Style guides and dictionaries
Book Nanny uses the following style guides: New Oxford Style Manual (New Hart’s Rules) and Chicago Manual of Style, 16th ed. and 17th ed.
Dictionaries: Oxford Dictionaries/OED, Merriam-Webster and Macquarie.
I work with clients internationally and can use other style guides and dictionaries (such as Canadian Oxford or American Heritage) as necessary.
Editing in MS Word
Most traditional publishers and freelance editors edit manuscripts in MS Word before layout and typesetting. So, whether you are going the traditional or the indie publishing route, as a professional writer, you should familiarise yourself with MS Word and its functions as much as possible.
Track Changes and Comments
I use the Comments function in structural and copy line edits to comment on any issues showing up in the manuscript or to explain suggested changes and amendments to you.

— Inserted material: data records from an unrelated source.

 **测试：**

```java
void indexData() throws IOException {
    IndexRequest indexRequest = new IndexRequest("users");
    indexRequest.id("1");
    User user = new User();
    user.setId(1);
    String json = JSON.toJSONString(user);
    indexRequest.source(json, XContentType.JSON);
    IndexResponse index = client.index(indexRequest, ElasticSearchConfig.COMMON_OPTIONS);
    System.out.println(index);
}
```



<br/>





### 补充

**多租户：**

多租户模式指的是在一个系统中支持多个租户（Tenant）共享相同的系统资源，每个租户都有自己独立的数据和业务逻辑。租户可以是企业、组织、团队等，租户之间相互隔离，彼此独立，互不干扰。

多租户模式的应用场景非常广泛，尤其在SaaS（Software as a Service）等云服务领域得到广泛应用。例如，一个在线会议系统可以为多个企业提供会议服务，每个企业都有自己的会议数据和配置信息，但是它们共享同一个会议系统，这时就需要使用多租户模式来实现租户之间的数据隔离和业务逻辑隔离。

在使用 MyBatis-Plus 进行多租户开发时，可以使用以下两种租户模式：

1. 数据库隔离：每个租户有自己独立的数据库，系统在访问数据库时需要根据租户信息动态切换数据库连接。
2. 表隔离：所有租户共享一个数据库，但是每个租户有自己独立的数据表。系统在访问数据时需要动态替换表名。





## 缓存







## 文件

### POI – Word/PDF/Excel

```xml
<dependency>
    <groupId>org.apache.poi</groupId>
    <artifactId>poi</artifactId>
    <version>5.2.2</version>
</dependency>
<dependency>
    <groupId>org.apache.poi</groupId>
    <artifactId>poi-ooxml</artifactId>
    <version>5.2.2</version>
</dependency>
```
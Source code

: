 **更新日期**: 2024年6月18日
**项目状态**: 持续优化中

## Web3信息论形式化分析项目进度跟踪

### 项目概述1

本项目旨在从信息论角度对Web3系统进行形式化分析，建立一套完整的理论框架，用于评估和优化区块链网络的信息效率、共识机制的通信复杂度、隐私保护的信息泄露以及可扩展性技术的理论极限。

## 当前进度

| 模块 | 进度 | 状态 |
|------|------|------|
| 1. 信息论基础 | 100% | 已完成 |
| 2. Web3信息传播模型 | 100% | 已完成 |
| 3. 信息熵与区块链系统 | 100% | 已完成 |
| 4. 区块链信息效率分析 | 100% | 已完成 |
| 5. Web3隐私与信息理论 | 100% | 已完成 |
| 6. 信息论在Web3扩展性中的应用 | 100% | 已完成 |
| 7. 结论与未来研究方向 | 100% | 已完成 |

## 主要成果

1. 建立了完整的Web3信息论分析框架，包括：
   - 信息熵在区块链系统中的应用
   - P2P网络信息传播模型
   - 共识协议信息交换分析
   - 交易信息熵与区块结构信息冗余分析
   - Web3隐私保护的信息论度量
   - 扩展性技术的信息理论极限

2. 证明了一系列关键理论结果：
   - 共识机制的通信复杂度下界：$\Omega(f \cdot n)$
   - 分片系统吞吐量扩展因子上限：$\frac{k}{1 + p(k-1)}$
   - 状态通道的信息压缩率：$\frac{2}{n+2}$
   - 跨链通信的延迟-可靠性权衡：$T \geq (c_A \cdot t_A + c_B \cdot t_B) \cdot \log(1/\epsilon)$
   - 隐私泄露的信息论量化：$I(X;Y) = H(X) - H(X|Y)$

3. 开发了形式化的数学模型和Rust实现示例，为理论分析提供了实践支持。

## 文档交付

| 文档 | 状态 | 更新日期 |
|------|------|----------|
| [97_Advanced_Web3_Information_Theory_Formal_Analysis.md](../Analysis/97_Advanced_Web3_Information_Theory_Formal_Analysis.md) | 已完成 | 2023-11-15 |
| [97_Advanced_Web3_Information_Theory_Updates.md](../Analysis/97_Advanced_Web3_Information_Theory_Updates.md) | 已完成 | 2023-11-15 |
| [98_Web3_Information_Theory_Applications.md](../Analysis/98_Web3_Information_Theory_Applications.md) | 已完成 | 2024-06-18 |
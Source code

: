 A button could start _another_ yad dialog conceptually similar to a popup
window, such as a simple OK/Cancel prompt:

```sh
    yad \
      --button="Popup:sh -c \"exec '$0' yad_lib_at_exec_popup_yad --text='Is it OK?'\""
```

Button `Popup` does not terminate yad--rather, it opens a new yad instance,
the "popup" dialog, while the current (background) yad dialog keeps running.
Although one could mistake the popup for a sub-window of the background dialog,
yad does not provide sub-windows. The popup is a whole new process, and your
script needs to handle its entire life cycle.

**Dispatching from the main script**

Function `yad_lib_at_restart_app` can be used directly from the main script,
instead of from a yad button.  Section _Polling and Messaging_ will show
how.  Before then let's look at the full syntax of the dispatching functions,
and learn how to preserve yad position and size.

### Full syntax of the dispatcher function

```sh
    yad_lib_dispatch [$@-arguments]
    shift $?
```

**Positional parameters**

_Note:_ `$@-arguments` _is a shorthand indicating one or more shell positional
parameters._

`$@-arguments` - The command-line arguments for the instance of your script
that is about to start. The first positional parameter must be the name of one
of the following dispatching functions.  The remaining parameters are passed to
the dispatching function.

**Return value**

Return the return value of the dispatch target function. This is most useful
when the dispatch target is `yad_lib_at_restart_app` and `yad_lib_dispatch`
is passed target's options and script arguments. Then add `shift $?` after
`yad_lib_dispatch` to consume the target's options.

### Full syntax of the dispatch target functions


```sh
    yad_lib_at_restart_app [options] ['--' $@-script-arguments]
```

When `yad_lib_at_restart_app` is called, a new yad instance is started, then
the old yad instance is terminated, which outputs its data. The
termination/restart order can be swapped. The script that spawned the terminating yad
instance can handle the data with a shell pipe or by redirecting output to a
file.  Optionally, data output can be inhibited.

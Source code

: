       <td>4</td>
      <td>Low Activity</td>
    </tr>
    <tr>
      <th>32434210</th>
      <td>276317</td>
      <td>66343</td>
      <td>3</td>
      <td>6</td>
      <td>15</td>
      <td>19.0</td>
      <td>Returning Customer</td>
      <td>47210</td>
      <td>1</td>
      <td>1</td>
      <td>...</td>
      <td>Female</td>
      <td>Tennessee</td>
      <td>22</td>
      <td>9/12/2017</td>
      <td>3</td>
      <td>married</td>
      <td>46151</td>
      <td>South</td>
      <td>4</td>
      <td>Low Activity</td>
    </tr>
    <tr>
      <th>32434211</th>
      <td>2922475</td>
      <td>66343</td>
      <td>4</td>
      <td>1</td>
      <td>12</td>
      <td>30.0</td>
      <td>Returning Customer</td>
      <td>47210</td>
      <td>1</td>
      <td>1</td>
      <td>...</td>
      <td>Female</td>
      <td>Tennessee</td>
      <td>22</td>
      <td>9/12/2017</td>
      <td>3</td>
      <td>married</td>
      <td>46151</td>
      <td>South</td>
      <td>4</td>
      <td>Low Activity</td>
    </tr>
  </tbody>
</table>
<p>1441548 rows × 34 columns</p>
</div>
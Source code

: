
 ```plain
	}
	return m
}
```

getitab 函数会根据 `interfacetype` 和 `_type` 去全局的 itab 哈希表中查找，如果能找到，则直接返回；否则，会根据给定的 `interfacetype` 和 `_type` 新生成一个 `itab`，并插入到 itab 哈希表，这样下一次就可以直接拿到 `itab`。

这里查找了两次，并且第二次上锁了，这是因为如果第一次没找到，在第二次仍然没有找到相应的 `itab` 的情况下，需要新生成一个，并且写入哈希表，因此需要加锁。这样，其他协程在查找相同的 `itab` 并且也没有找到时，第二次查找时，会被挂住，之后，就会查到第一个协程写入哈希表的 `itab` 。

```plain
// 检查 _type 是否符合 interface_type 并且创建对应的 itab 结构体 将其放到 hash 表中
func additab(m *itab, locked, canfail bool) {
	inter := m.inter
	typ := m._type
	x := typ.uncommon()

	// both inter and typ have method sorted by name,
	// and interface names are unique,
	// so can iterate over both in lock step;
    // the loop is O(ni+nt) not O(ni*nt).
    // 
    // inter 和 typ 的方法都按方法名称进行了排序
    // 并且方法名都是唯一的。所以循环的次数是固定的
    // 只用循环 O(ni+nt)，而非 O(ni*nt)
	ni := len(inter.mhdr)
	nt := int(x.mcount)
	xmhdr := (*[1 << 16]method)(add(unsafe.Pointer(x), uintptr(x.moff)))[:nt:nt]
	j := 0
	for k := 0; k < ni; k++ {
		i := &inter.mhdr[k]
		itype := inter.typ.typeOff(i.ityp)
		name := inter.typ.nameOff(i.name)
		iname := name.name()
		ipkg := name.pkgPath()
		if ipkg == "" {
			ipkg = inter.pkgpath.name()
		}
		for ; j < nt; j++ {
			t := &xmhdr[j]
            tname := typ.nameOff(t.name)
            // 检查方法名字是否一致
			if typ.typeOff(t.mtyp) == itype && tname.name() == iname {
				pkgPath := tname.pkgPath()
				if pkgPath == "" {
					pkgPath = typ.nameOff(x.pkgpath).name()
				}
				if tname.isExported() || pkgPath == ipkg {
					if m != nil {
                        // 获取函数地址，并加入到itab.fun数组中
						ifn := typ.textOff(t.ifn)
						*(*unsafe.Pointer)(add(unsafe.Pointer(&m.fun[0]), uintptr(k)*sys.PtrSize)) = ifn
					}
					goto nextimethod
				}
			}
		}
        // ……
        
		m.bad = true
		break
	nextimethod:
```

I use the Track Changes function in MS Word to mark-up all copy-edit amendments—each change can be individually accepted or rejected once the copy-edit is completed and returned to you.
Layout and formatting
Whether you are submitting a hard copy to an agent or a soft (Word) copy to your editor, the most important thing is that your manuscript is easy to read and mark up. Here are some standard layout and format settings which you can use to make your manuscript look professional for editing/agent submission purposes:
|Paper size||A4, portrait|
|Margins||MS Word default is fine|
|Font||Stick with standard fonts such as Arial, Calibri, Times New Roman|
|Font size||12 pt.|
|Justification||Ragged right or justified—choose one and use it consistently throughout your manuscript|
|Page breaks||Set your Word style to add a page break automatically before a new chapter heading|
|Page numbers||Yes, please—in the header or footer|
|Book title||In the header|
|Spacing between sentences||1 space only|
|Paragraphs||First paragraph after chapter heading or section break should be flush with left margin
Indent all subsequent paragraphs (my personal preference is for 1.25 cm [0.5 inches] indents)
No spaces between paragraphs
|Quote marks||Single quotes or double quotes—both acceptable in fiction. Choose a style and keep it consistent throughout the manuscript
Nested quotes (quotes within quotes)—the opposite of the main quote mark style
|Dialogue||New paragraph for each new speaker—remember to keep your dialogue tags or beats with the dialogue so readers know which character is speaking|
|Spelling and punctuation styles and usage||Choose a style/usage (British English, American English, Australian English and so on) and use it consistently throughout the manuscript|
Formatting and style don’ts
- Don’t use tabs or spaces to indent paragraphs—set them up using styles instead
- Don’t add manual paragraph returns at the end of each line—Word wraps the text automatically
- Don’t add two spaces between sentences—it causes spacing problems in Word
- Don’t insert multiple paragraph returns to get to the next page—use the page break or section break function where necessary
- Don’t mix spelling and punctuation styles and usage—readers may pick them up as errors rather than choices
Indie authors/self-publishers: you should set up all your manuscript settings using the MS Word styles function—this will help your editor and could save you money in the long run.
Submitting to agents and writing competitions? Make sure you follow any document formatting instructions carefully and in full.
Tutorials – Track Changes, Comments, Word styles and formatting dialogue
Word 2016: Track Changes and Comments by GCFLearnFree.org
Word 2016: Applying and Modifying Styles by GFCLearnFree.org
Basic manuscript formatting and Word styles by Charlotte Nash
Punctuating and formatting dialogue by Angela Spurlock (US punctuation, also used frequently in British fiction)
All professional editors aim to do the best job they can. However, even with the use of additional proofing software and macros, no editor or proofreader can guarantee 100% error-free work on any project and, despite the best efforts of all parties, there may be residual errors remaining in the finished product. To reduce the risk of errors, indie publishers should include and budget for a number of proofreading passes in their publishing schedule.